Hemos contaminado el agua, ensuciado el aire y estamos cambiando peligrosamente el clima.

La desintegración de la familia, la redefinición del matrimonio bíblico, la pobreza mundial, el hambre, la falta de vivienda, la hostilidad hacia los migrantes, el aborto, el suicidio asistido por médicos, el comercio de armas, las armas nucleares, la trata de personas, la codicia corporativa, los asesinatos y los asesinatos en masa de la guerra también se encuentran entre las enfermedades críticas que la humanidad se ha infligido a sí misma.

¡Pero no tiene por qué ser así!

No necesitamos tropezar y morir en la oscuridad. Porque Dios entró en la escena humana para mostrarnos que Él es la luz del mundo. Como predijo el profeta Isaías: “El pueblo que andaba en tinieblas ha visto una gran luz”. Con corazones humildes y confiados, podemos ser precisamente las personas que salen de la oscuridad hacia la luz de Cristo Jesús.

Dios entró en el mundo no como el Mesías guerrero que esperaban los judíos, sino como un bebé indefenso, gentil e inocente.

¿Quién hubiera imaginado que el Todopoderoso, el Omnipotente, vendría personalmente, y como un niño?

¿Y quién hubiera imaginado que nos enseñaría que el reino de Dios -el único reino por el que vale la pena vivir y morir- no llega a nosotros mediante la acumulación de riquezas, ni mediante ejércitos poderosos, ni mediante la dominación, ni mediante nuestra voluntad, sino más bien mediante la confianza y la vivencia de la voluntad de Dios: la justicia social, el reparto equitativo de los recursos de la tierra, la no violencia pacífica, el diálogo, la solidaridad, la compasión, el perdón, la fraternidad y el amor por todos.

“Porque mis pensamientos no son los pensamientos de ustedes, ni sus caminos son mis caminos, dice el Señor. Como los cielos son más altos que la tierra, así son mis caminos más altos que sus caminos, y mis pensamientos más altos que sus pensamientos”. (Isaías 55, 8-9).

Dado que los pensamientos y los caminos del Señor son tan diferentes y mucho mejores que los pensamientos y los caminos humanos, los verdaderos discípulos deben ser contraculturales. Debemos nadar contra corriente, contra las corrientes a menudo malignas de la sociedad. ¡Debemos agitar las aguas!

El famoso activista por la paz estadounidense, el P. Daniel Berrigan, lanzó esta advertencia: ¡Cuidado! ¡Cuidado! ¡O la cultura te devorará por completo! Es fácil ser absorbido y ahogado por nuestra cultura. Es una especie de narcótico.

Por lo tanto, debemos ser contraculturales. Pero ser contracultural no es socialmente aceptable.

En muchos sentidos, nuestra cultura nos transmite el mensaje “No agites las aguas.

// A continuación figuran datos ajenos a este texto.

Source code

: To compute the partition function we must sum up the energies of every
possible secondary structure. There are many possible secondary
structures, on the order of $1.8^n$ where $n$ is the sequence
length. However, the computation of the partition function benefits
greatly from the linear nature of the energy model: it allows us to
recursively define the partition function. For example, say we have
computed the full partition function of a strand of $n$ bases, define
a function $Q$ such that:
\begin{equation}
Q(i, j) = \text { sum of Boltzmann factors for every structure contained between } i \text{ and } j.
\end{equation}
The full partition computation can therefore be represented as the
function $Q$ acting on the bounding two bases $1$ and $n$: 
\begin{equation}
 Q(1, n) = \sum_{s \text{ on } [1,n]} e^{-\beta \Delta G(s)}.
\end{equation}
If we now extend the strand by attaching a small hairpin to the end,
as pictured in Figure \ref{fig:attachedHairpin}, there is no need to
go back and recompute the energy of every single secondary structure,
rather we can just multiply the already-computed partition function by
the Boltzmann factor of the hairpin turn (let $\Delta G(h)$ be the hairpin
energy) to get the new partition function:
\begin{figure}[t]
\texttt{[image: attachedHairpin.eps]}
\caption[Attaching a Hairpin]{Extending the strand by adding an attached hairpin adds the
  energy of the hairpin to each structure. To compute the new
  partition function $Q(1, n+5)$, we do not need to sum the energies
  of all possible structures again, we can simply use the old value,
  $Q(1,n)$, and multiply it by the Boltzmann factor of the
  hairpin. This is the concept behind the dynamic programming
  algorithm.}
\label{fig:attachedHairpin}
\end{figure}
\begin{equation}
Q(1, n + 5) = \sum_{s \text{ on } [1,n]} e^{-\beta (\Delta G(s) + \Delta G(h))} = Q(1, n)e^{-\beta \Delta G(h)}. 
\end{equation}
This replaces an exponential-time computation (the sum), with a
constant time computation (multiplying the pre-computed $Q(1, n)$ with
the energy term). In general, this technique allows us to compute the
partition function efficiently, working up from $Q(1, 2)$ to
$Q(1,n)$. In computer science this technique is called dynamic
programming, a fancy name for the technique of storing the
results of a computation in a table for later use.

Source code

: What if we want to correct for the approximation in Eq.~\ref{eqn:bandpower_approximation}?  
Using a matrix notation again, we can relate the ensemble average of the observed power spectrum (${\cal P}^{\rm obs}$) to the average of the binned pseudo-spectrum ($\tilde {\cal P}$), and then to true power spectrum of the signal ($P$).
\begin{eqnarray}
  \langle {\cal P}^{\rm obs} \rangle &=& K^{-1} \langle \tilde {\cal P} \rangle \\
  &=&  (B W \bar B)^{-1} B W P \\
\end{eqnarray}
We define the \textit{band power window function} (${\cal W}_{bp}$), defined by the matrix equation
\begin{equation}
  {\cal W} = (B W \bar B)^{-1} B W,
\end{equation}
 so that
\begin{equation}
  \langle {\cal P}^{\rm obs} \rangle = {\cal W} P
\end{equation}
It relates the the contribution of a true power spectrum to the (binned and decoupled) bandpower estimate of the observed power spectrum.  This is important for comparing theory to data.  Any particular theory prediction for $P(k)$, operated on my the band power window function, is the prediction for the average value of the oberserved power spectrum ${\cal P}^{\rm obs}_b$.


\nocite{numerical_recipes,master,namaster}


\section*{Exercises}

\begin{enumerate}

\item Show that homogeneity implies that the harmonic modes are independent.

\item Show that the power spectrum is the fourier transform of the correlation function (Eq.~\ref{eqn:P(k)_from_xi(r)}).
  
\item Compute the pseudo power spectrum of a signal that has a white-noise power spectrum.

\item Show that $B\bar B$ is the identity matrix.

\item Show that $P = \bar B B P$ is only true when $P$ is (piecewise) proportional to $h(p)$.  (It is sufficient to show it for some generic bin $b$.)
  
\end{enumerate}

No desafíes el sistema”.

Ese mensaje, promovido por la gran mayoría de los poderosos económicos y políticos, se transmite continuamente a través de innumerables formas para adormecer al resto de nosotros y someternos.

Nuestra cultura nos anima a aceptar el statu quo, a callar, a dejar las cosas como están.

Pero los auténticos seguidores del Príncipe de la Paz, el Dios de la vida, el Señor de los pobres y vulnerables, no pueden callar, no pueden dejar el mal tal y como está.

La difunta “Sierva de Dios” Dorothy Day, que era conversa, pacifista y cofundadora del ministerio Catholic Worker para las personas sin hogar, dijo: “Debemos clamar contra la injusticia o, con nuestro silencio, consentirla. Si guardamos silencio, las piedras de la calle clamarán”.

Llenos del renacimiento navideño de nuestro Señor Jesús en nuestros corazones, que podamos llevar su presencia infinitamente amorosa, proféticamente pacífica y contagiosamente alegre a nuestro mundo herido en este nuevo año, y desafiar con valentía la cultura de la codicia, la guerra y la muerte.

Imaginemos durante 2026 un mundo mejor en el que todo el pueblo de Dios y toda la creación de Dios sean acogidos, respetados, protegidos y apreciados.